Feb 022011
 

photo by Eliza Grace Johnson

Here’s a gorgeous “What it’s like living here” essay from NC contributor Anna Maria Johnson and her husband, the photographer Steven David Johnson. Anna Maria Johnson is a writer, Vermont College of Fine Arts MFA student, and a lovely artist in her own right. She was a co-winner of  the NC Rondeau Writing Contest last year, and who can ever forget her amazing Novel-in-a-Box Contest entry? This essay is Anna Maria’s first post on Numéro Cinq as an official Contributor—we hope for many more like it. And it’s also the first time we’ve had a husband and wife team work together. It’s a wonderful addition to the growing Numéro Cinq “What it’s like living here” series.

dg

What It’s Like Living Here–Cootes Store, Virginia

Text by Anna Maria Johnson, photos by Steven David Johnson

(Author’s Note: The locals pronounce this place “Cootes’s Store,” though the green road sign omits the possessive.)


At home on the Shenandoah River, North Fork

Home.  What’s it mean?   By age twenty-one, I’d lived in twenty-one places and thought home was a place I’d never find.

John Denver’s song “Country Roads” refers to western Virginia’s Blue Ridge Mountains and Shenandoah River.  This northwest corner of Virginia is where I now live, along the river’s North Fork, which runs parallel to Route 259, my road.  When I travel alone, I sing the old folksong, “O Shenandoah,” and ache to be home.

Home, for me, is family: a husband and two daughters.  But increasingly, “home” is becoming a specific 2.3-acre plot of land with dilapidated sheds, gardens, woods, meadow, and a white farmhouse with a front porch.

Our farmhouse. Its wood plank bedroom ceilings, steep stairs, foot-thick walls, and hand-made plank doors with old-fashioned latches hint at the log cabin our house used to be—and still is, beneath its vinyl-sided exterior and dry-walled interior.  The bathroom, an aging plumber told us, was installed only in the late 1960s or 70s; he remembers doing it.  The back kitchen was probably added then.

My husband, Steven, wanders down to the river nearly every day to photograph his friends—mink, herons, deer, cattle, water snakes, starlings, swallows, kingfisher, and once, three otters.

Shenandoah River, North Fork

Inroads

Cootes (remember to say “Cootses”) Store is named for the combination general store, post office and community spot that used to be here, run by Mr. and Mrs.
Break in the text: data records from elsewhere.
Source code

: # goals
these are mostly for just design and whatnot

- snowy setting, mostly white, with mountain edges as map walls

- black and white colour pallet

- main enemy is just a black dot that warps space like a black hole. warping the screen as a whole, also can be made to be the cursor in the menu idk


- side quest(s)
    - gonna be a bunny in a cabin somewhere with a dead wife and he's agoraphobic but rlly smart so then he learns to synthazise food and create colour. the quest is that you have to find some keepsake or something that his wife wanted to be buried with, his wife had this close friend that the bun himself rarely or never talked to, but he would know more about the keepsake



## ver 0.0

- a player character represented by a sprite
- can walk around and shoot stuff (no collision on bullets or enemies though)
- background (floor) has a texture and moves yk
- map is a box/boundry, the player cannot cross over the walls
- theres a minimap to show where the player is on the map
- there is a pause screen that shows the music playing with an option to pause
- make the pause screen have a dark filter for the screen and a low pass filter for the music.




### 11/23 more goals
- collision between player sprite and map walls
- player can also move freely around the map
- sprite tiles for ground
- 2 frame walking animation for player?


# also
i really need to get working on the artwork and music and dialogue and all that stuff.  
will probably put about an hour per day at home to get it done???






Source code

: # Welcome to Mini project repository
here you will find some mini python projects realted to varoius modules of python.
Cootes, way back when.  An octogenarian at the history museum in nearby Timberville told me he remembered someone buying a drink at the Cootes’ store more than a half-century ago, paying with a fox fur and getting a rabbit skin back in change.

After the Cootes’ country store closed, the community no longer had a post office, so today, our address is listed as Broadway, the town three miles away. Now Cootes Store is “an unincorporated community.”  “Unincorporated”—disembodied, little more than a hodgepodge of dwellings and barns, and that green sign posted along Route 259 that reads “Cootes Store.”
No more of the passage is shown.